• **Task inputs**:
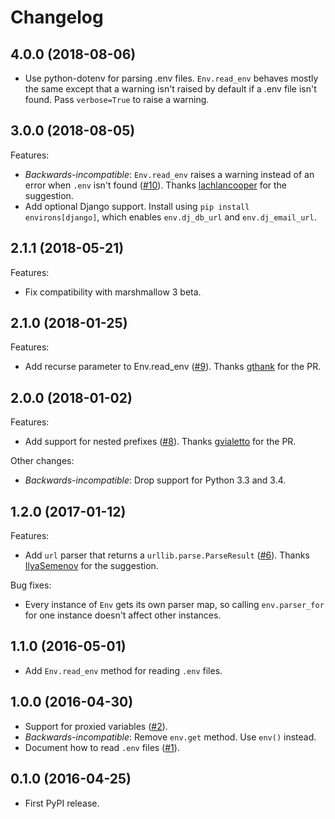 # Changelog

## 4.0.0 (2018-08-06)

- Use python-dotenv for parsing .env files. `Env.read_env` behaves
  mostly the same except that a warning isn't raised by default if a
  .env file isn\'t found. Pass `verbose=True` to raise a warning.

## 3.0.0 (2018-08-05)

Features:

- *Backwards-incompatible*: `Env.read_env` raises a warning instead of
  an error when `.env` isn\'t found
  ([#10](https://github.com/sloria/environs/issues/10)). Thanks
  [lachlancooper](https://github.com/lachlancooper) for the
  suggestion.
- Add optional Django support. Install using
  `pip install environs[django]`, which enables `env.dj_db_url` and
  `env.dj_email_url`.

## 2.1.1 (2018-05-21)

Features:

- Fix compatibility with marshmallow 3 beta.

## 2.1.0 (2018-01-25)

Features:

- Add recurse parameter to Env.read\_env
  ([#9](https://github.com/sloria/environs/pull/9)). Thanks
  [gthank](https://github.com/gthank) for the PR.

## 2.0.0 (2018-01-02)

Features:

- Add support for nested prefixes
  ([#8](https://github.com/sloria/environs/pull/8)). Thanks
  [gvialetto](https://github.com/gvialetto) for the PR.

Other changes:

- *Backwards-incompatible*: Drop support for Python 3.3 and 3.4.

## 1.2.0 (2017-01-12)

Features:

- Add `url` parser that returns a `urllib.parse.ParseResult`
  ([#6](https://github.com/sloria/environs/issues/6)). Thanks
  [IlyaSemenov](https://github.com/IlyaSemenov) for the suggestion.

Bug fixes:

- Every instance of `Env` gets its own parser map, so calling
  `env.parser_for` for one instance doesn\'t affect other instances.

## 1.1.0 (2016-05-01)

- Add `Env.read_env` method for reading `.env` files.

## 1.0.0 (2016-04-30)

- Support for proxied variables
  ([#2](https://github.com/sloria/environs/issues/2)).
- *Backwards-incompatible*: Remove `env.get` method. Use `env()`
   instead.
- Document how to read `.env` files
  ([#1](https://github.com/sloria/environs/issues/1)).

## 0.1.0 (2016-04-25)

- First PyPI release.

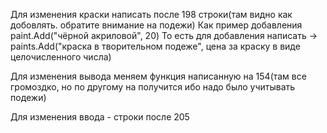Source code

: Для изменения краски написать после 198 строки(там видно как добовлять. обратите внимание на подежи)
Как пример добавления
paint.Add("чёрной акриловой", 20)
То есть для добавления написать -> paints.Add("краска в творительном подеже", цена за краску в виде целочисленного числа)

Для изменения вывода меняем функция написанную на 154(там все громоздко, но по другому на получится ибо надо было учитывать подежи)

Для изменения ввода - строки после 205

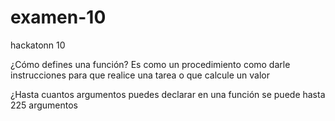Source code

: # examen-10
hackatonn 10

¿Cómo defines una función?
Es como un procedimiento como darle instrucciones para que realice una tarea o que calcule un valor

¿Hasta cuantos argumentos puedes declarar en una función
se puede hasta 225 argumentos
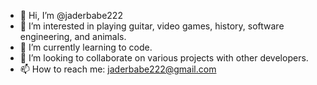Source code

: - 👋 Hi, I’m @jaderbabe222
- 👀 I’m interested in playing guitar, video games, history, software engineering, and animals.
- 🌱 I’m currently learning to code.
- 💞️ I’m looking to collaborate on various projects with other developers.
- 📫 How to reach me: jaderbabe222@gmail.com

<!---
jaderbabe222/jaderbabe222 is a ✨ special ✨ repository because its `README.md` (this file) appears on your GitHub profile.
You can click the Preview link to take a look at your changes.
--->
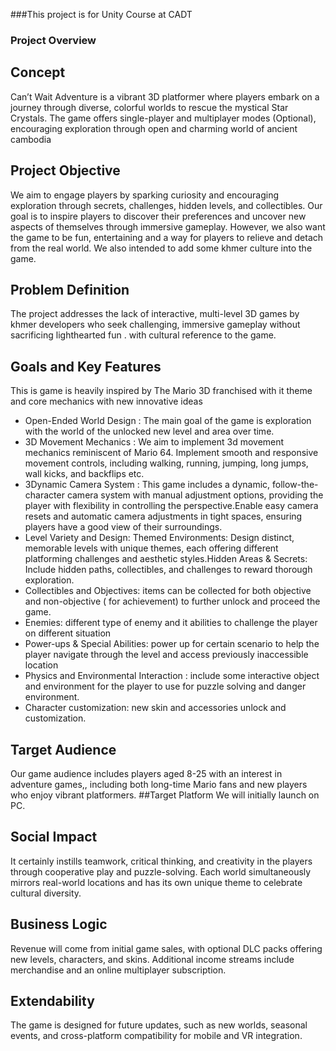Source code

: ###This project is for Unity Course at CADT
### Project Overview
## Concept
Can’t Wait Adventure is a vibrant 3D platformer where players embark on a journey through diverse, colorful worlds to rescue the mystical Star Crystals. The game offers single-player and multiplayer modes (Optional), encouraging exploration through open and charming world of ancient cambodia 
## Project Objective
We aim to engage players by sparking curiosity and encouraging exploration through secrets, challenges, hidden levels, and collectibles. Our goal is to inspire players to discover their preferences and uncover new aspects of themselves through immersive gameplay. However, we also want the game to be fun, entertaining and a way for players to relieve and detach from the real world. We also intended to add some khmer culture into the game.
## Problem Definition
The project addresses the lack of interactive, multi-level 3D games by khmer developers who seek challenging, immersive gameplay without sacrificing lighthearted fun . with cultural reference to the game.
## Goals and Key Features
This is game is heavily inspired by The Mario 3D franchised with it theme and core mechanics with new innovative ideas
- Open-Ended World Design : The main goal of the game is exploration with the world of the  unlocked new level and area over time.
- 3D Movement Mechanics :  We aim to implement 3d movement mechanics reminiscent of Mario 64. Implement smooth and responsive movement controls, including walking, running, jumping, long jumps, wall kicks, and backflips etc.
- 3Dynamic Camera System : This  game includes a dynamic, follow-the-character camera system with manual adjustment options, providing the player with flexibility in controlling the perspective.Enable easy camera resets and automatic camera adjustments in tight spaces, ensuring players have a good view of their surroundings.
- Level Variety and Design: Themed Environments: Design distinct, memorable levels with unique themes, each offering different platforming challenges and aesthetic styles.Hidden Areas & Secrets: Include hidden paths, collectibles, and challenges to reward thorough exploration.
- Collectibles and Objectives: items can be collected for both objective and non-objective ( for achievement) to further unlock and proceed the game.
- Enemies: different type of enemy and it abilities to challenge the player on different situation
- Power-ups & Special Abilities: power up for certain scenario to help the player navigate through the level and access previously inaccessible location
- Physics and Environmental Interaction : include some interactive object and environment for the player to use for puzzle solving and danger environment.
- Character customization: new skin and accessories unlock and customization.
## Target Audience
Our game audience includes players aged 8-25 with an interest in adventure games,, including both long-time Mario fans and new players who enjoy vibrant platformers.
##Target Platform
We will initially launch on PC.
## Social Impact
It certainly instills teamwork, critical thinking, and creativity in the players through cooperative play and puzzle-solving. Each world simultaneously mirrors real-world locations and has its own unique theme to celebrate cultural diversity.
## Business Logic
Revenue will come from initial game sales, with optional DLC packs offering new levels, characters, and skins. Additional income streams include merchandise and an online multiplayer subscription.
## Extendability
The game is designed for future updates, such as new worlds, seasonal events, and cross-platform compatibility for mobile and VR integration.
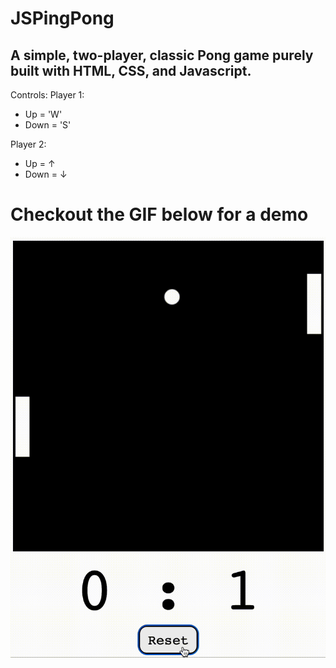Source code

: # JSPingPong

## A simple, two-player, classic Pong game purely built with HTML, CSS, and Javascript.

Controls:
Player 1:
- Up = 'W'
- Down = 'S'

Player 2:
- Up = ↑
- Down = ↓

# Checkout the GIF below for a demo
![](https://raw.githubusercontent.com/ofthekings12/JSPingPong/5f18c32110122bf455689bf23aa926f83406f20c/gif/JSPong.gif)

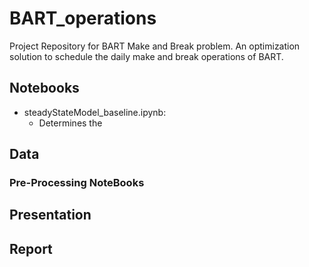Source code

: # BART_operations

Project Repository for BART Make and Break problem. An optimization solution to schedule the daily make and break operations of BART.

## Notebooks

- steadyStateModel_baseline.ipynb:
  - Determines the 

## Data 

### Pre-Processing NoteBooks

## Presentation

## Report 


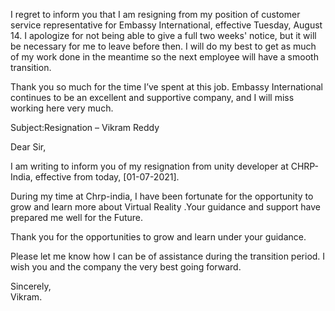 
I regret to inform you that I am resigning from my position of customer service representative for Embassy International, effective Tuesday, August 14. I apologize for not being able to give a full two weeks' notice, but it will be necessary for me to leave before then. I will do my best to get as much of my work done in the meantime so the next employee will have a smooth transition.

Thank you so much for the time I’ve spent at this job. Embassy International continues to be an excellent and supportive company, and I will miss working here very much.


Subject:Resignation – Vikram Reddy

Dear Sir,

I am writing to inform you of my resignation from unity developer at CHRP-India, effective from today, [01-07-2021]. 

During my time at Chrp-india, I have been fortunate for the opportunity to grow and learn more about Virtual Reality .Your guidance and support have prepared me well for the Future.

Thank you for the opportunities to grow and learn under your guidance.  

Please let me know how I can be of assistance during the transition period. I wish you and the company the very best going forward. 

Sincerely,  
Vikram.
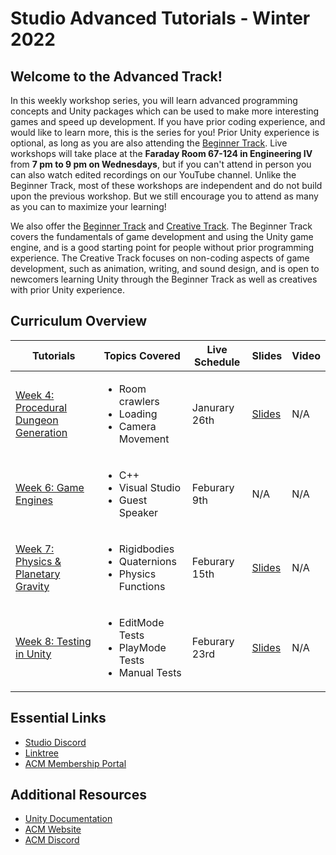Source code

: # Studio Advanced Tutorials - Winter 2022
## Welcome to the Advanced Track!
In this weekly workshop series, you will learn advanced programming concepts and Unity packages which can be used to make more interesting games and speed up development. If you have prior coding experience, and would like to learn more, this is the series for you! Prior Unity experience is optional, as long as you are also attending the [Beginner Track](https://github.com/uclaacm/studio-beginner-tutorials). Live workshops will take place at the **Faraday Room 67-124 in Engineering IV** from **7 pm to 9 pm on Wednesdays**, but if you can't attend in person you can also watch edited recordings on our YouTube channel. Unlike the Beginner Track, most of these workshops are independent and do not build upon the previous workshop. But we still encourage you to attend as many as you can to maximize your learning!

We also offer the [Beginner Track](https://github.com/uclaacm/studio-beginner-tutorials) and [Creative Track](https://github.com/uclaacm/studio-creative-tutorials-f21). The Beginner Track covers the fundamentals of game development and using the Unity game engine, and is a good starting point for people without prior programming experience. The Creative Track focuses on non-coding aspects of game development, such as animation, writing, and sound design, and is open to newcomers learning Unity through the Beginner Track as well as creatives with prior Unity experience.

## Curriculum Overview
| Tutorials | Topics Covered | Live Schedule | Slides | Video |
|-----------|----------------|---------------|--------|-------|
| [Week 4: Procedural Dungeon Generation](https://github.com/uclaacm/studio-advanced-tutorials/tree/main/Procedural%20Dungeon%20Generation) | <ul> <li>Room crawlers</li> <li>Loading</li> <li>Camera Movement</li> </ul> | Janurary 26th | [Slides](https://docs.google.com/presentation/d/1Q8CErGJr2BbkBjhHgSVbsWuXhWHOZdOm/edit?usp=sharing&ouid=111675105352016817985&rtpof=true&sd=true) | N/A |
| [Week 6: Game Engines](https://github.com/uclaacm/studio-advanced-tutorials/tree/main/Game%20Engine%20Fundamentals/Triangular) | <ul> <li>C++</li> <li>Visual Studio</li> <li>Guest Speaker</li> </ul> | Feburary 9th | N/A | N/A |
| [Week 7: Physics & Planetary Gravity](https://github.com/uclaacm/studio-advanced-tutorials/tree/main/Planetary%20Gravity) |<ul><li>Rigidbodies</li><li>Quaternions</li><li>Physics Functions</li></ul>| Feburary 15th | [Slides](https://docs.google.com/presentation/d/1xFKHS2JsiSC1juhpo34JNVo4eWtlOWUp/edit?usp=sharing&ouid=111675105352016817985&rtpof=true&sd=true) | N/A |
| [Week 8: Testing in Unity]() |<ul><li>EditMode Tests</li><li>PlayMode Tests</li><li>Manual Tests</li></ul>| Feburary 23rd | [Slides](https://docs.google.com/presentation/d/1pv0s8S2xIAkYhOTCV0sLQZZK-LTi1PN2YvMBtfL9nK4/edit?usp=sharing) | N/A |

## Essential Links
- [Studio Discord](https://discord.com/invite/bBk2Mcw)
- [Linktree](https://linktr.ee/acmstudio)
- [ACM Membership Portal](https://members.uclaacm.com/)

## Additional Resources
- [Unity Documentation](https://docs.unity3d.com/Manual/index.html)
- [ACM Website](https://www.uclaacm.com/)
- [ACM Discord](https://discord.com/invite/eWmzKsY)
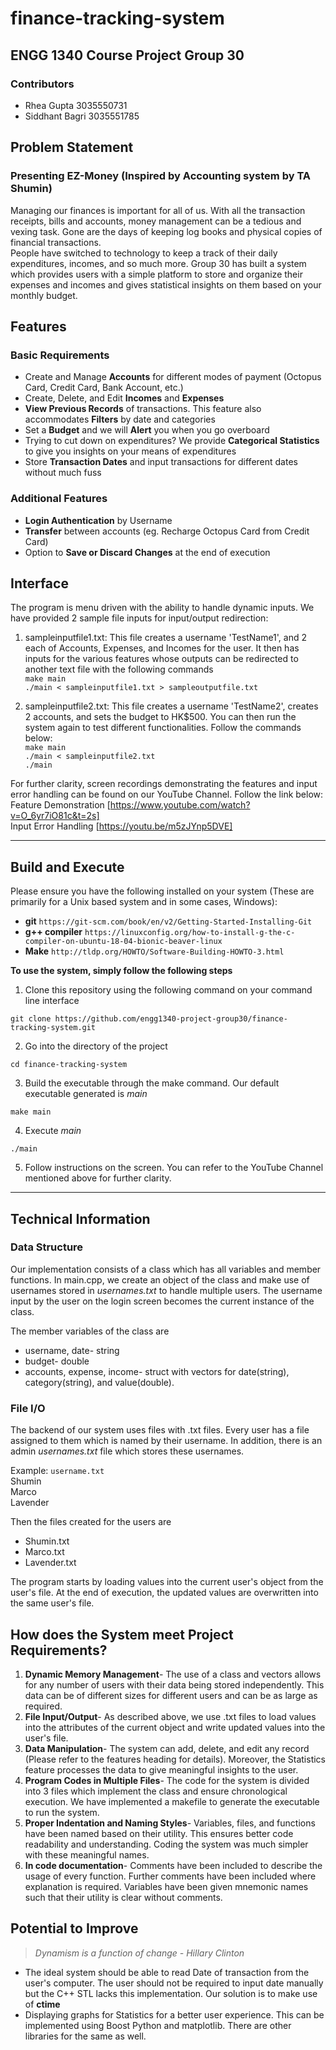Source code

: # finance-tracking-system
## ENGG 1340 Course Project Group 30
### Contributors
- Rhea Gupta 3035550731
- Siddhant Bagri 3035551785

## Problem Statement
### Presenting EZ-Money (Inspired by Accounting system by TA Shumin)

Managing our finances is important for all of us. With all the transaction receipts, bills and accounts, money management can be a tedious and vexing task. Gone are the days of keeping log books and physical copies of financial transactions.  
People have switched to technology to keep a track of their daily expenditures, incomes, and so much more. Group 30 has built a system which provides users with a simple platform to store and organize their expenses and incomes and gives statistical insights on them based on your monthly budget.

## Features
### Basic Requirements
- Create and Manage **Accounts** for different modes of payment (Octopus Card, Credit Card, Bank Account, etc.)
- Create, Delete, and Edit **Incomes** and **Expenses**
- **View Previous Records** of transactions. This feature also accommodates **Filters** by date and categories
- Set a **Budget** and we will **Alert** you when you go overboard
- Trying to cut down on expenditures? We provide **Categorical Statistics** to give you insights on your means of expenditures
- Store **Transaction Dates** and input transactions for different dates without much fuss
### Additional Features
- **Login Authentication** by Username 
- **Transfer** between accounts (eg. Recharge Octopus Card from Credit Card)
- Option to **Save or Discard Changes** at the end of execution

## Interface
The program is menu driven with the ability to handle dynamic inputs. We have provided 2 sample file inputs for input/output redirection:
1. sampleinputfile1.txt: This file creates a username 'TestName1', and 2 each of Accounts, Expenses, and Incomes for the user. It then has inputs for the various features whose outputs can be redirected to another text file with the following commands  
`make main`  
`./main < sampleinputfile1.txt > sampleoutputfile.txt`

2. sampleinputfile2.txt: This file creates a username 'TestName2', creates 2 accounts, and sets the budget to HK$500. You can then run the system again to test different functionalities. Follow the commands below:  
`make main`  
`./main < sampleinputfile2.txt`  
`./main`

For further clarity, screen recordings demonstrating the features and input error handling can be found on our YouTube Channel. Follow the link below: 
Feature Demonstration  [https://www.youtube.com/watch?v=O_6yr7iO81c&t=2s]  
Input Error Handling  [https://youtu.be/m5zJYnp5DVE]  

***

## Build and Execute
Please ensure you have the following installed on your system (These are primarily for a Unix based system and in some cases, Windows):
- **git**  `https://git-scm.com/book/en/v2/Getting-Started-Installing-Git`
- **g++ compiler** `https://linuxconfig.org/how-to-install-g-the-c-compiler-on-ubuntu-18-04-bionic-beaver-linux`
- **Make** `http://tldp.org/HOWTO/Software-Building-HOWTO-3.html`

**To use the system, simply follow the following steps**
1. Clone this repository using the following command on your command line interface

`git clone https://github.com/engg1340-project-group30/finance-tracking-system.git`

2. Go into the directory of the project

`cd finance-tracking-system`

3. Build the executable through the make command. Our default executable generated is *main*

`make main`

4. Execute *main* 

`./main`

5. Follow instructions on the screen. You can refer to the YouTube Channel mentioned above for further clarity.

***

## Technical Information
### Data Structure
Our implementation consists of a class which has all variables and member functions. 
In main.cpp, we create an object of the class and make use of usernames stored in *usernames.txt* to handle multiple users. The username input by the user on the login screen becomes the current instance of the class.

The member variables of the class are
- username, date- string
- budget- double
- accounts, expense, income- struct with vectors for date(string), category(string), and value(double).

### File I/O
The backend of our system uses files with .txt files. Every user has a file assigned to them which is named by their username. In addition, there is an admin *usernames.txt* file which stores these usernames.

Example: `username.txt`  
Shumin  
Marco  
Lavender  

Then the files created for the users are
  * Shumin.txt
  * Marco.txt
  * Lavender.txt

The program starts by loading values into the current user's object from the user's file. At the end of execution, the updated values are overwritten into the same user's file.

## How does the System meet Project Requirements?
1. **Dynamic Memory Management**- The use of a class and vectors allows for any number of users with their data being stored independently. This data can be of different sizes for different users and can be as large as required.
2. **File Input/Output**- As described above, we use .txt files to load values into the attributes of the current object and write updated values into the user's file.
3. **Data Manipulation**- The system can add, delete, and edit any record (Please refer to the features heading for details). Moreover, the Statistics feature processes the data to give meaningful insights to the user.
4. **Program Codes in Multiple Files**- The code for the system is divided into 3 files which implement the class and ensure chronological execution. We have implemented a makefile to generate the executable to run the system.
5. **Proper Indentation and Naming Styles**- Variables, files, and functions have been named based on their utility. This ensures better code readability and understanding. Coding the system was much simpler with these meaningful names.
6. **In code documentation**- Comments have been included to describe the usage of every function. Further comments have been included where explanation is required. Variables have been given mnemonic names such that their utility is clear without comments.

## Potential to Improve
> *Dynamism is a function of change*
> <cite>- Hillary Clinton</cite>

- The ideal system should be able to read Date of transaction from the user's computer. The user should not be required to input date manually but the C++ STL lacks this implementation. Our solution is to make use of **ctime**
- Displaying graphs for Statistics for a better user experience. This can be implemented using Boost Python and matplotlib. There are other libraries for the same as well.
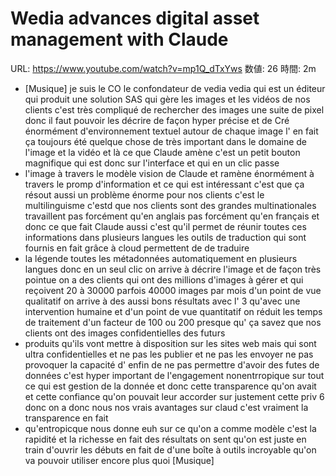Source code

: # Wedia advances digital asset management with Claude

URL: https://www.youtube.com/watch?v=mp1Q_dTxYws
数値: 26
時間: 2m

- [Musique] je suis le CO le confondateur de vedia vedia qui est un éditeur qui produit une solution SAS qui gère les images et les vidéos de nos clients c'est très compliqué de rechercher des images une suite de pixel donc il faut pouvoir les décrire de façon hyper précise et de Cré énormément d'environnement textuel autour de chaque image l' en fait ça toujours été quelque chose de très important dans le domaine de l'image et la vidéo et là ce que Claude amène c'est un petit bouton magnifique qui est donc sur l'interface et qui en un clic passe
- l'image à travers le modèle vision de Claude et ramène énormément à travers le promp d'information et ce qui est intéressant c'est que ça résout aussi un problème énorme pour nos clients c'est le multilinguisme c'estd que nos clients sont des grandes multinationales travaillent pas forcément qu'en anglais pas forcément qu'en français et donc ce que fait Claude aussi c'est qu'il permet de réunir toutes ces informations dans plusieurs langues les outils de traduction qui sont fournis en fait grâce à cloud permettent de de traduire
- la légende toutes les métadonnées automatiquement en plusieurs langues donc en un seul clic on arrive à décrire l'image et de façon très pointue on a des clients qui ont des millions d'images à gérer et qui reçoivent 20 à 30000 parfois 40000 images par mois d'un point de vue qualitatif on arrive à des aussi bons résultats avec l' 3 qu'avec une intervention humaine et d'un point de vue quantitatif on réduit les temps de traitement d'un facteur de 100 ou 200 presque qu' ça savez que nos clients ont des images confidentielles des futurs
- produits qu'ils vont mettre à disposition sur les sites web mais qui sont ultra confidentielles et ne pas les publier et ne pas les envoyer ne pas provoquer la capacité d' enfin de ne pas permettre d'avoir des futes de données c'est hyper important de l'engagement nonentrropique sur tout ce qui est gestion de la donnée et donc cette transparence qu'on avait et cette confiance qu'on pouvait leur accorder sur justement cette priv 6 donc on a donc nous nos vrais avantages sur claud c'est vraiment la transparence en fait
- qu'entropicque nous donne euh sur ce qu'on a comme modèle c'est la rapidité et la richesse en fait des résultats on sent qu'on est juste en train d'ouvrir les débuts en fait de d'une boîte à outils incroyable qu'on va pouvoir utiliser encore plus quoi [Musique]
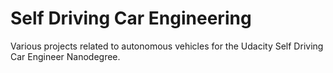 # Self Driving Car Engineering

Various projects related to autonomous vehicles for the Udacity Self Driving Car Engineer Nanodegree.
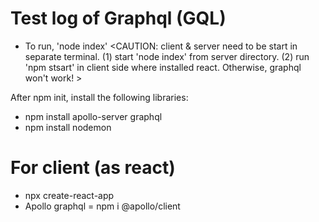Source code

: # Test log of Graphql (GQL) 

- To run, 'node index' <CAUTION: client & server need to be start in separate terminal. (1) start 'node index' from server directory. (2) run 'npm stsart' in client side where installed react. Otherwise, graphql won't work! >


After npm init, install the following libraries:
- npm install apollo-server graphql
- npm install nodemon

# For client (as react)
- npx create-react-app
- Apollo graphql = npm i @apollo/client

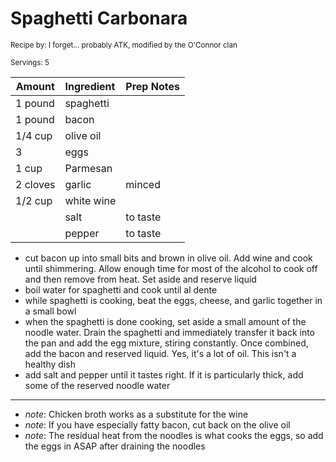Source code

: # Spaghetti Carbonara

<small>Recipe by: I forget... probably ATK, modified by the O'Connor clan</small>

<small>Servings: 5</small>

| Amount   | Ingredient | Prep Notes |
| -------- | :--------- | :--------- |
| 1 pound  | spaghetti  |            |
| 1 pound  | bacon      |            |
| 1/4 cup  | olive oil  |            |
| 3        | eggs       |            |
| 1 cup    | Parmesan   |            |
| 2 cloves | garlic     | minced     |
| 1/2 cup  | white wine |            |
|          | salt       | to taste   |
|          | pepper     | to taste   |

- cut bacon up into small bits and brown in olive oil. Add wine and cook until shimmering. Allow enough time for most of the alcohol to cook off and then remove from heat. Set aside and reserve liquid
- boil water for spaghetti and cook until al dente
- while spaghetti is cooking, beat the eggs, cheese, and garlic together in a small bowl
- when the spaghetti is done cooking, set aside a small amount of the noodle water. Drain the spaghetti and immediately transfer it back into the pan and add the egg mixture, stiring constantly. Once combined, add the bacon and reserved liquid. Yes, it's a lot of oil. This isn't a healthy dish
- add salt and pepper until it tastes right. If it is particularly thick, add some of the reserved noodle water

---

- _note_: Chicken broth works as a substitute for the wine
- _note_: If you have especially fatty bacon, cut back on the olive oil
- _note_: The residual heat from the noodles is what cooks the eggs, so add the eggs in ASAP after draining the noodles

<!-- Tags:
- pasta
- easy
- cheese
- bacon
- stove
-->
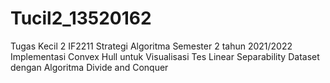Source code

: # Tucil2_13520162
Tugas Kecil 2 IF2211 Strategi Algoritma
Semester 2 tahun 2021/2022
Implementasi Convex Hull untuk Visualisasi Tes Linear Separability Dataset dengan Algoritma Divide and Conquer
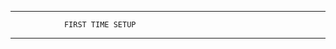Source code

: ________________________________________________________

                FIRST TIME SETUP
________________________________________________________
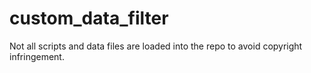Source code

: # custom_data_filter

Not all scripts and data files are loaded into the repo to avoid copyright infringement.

• **Task requirements**: Would you please copy exactly the part of the entries above that begins at the line containing "The program starts" and ends at the line containing "## How does", both lines included?

• **Your solution**:
The program starts by loading values into the current user's object from the user's file. At the end of execution, the updated values are overwritten into the same user's file.

## How does the System meet Project Requirements?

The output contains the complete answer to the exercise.